I have many clients that are interested to understand more about their own emotions and emotional nature. Perhaps this article below which has been adapted from a few Dialectical Behavior Therapy (DBT) resources ( M. Lineham, C. Wescott, McKay, Wood, & Brantley) concerning emotional regulation may be helpful to you.
Emotions such as anger, fear, and joy to name a few are signals that can help you do the following:
- Survive (“fight or flight”).
- Remember people and situations
- Cope with situations in your daily life.
- Communicate with others.
- Avoid pain.
- Seek pleasure.
At first you may think the world would be a better place without such strong emotions, but consider these thoughts…
What helps us to stand up for ourselves and protect the people we love?
What stops us from driving too fast in bad weather?
What motivates us to study for a test?
What would we be like if we felt nothing after losing someone we love?
Emotions Communicate To And Influence Others
We communicate our emotions with verbal and nonverbal (facial expressions, body gestures, tone of voice) language. When there is a difference in what a person communicates non-verbally versus verbally, the other person will usually respond to the nonverbal expression. Facial expressions and other non-verbal cues communicate much faster than words.
When we want to communicate to others it can be very difficult for us to change our emotions. Whether we intend to or not, our emotions communicate and have an influence on others.
Emotions Organize And Motivate Action
Emotions prepare for and motivate action. For example, if you see your two-year old child in the middle of the street and a car coming, you will feel an emotion, fear, and this emotion will prompt you to run to your child. You don’t stop to think about it. You just do it. Your emotion has motivated your behavior without you having to take the time to think. We are “hard-wired” to protect ourselves and others and our emotional reactions are what prompt us to take action.
Emotions can also help us overcome obstacles in our environment. An example is the anxiety someone feels when they are about to take a test. Though it’s uncomfortable, anxiety helps motivate us to study so we will do well on the test.
Anger may motivate and help people who are protesting injustices.
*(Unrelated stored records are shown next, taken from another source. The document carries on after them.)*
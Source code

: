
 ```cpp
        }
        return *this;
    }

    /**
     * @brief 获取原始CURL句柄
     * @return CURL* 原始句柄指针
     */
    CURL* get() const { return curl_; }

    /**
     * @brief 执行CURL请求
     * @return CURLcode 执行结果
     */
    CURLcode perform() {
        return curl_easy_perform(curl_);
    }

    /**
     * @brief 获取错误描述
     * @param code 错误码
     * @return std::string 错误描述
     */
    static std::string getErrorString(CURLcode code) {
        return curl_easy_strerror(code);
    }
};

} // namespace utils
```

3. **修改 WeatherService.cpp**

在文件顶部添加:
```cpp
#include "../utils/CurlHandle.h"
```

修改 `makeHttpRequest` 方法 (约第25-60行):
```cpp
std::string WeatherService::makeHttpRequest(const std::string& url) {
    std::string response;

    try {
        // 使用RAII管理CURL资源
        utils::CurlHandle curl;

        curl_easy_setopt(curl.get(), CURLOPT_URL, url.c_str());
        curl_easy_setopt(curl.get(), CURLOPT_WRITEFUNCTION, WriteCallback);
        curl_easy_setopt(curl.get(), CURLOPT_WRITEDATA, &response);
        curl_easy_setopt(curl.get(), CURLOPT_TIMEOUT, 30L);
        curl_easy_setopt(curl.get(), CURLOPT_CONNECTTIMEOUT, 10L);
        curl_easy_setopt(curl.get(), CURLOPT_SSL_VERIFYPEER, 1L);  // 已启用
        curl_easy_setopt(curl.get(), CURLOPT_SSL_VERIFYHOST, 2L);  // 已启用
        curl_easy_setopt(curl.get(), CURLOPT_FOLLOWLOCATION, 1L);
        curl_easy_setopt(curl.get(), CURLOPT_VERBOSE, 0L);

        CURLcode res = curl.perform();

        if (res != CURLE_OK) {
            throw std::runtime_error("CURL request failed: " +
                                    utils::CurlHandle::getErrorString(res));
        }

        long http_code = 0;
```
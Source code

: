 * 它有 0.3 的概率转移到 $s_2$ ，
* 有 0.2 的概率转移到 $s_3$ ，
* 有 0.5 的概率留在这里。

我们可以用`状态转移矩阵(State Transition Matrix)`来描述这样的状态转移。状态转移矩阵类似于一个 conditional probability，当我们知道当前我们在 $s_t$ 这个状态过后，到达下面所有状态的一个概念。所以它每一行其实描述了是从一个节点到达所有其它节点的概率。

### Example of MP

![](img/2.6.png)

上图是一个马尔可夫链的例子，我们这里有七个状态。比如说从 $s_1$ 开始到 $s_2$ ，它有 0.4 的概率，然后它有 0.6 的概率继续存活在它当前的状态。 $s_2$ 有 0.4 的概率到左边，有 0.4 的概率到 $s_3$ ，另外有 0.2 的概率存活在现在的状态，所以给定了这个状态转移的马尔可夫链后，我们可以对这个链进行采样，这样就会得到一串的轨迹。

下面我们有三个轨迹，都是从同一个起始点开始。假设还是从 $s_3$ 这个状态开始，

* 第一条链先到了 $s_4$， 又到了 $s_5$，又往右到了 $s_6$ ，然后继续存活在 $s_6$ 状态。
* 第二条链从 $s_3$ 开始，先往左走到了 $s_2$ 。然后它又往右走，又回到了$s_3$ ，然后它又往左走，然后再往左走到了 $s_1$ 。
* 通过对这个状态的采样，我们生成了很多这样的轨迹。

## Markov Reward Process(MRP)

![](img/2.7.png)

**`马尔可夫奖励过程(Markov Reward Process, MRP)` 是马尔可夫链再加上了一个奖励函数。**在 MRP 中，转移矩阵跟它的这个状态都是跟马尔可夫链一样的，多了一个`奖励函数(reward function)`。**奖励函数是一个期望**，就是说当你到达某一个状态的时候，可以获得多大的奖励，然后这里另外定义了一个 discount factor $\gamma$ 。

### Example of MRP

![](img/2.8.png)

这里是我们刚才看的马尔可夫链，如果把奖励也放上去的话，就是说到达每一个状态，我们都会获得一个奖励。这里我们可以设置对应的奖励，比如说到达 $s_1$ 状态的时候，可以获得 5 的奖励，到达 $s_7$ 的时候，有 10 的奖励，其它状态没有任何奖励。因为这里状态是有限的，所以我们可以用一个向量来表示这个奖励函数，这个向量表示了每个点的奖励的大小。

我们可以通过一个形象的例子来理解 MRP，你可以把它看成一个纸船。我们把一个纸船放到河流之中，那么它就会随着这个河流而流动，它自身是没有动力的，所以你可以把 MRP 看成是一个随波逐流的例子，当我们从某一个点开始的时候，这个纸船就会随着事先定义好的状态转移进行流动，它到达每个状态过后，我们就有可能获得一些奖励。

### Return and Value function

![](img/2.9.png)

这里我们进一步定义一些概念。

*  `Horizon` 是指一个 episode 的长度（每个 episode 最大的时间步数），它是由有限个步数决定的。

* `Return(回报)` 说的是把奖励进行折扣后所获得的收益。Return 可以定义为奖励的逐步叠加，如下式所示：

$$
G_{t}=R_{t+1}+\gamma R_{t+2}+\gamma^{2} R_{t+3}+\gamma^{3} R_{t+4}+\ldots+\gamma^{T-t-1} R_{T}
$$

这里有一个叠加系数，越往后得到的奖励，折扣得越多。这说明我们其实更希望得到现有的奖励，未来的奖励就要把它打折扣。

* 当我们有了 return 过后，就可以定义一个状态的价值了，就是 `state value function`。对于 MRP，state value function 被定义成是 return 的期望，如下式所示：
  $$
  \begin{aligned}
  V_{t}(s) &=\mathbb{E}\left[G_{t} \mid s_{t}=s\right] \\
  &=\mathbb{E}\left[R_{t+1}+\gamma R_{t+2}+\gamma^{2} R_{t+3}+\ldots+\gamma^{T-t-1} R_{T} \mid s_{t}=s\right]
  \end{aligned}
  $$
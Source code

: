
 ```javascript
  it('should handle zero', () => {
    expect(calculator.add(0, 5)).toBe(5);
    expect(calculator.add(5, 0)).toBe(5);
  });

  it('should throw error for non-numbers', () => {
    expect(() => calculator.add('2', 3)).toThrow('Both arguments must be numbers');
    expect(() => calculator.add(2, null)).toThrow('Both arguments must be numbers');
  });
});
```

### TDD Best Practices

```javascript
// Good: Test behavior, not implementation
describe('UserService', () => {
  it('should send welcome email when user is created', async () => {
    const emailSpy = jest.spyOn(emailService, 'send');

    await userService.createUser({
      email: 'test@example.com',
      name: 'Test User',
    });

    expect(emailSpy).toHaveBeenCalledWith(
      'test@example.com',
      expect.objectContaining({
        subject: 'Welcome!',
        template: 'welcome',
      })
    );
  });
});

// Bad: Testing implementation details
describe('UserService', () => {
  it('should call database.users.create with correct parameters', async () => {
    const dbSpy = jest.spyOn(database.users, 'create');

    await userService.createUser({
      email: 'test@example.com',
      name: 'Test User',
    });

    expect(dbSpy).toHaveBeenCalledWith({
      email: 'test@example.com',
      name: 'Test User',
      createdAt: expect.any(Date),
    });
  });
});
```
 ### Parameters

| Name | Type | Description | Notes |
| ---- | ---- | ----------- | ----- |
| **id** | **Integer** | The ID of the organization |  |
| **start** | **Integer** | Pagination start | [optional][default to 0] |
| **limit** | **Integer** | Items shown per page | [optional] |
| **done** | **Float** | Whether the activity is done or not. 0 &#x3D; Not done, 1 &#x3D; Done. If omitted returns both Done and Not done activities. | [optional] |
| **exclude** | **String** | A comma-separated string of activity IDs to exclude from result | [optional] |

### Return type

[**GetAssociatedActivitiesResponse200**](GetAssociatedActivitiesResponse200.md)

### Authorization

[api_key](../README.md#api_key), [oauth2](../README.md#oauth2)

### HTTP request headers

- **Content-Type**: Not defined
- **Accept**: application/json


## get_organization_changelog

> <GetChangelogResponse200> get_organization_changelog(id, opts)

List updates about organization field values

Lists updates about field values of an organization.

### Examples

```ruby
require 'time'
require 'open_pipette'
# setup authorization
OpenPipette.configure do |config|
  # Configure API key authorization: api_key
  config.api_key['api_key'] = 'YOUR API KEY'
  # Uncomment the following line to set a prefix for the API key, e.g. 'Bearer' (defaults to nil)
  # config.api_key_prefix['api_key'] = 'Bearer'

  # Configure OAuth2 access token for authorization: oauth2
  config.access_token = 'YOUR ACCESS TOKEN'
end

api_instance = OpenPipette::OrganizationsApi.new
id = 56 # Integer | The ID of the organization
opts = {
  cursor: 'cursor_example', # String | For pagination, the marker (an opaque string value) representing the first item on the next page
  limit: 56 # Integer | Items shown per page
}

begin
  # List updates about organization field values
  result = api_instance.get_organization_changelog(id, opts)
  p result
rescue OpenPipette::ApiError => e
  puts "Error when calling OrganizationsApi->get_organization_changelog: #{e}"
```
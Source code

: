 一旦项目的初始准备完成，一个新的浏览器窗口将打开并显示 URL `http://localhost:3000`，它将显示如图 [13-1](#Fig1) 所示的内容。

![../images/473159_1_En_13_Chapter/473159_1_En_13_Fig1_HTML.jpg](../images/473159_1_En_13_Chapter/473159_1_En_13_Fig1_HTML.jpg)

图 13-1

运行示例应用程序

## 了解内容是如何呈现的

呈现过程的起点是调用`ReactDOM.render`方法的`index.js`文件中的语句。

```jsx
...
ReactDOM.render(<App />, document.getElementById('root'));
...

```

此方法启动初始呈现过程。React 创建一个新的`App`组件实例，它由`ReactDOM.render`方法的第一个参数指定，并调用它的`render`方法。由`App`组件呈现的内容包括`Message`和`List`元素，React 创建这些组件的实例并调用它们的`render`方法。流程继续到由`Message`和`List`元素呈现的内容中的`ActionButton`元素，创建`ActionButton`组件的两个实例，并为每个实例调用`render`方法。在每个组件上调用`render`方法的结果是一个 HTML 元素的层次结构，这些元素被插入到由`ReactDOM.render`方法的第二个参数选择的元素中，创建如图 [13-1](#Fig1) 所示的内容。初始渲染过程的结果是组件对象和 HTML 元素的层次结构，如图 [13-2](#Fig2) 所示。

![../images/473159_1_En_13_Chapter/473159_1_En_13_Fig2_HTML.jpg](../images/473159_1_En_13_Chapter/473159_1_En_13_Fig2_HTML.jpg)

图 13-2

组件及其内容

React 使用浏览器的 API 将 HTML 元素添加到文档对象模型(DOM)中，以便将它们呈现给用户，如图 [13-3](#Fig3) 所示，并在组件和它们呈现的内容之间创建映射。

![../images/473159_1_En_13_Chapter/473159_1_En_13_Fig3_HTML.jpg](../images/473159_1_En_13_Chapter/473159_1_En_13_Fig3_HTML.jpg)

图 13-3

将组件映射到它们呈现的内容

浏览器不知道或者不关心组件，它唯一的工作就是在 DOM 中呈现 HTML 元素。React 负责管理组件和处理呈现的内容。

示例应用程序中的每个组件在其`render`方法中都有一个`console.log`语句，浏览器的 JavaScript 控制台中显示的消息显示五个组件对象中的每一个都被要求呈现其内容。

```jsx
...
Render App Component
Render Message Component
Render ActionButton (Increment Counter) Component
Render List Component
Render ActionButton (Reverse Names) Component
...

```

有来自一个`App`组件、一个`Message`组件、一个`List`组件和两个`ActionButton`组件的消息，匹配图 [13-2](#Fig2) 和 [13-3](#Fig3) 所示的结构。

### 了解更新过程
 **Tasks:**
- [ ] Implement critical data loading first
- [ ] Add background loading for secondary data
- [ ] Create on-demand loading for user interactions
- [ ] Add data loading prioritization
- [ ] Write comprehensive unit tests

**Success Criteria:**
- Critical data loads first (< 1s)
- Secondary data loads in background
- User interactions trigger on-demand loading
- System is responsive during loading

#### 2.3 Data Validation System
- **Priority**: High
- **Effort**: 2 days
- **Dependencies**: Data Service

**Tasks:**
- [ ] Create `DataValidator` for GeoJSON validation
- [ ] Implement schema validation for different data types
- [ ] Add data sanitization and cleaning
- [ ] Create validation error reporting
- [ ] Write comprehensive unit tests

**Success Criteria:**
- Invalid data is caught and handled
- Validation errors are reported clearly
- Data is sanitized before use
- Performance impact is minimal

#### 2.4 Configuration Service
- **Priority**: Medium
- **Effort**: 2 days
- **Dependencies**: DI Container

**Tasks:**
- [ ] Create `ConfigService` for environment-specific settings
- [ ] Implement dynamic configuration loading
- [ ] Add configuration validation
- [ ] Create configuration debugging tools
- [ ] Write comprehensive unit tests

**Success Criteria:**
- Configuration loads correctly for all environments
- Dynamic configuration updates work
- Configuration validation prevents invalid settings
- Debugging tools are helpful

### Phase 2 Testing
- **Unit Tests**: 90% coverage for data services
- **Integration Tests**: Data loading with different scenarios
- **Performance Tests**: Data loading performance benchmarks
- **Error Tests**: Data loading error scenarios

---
The anger may override the fear they might feel in a demonstration or protest.
The guilt we feel when we hurt someone we love, motivates us to not make that same mistake in the future.
Emotions Can Be Self-validating
Emotions can give us information about a situation or event or tell us about ourselves. They signal to us that something is going on.
When we lose someone close to us, we feel sad. This emotional reaction is an expression of our love for the person we lost. Though a broken heart feels uncomfortable, sometimes unbearable, imagine what it would be like if we felt nothing? Emotions show us that we are connected to others. They give us empathy and compassion. They make us human.
Sometimes emotions are a signal about a situation – a red flag. Thinking, “something doesn’t feel right about this,” is one of the signals we might receive. This is the intuition of wise mind. Feeling fear, anger or sadness can tell us something important about ourselves or warn us to get out of a sticky situation.
When carried to extremes, though, we run the risk of believing our emotion is fact. “I love him, so he must be a good person,” or, “If I feel stupid, I am stupid.” While our emotions are always valid, it doesn’t necessarily make them facts.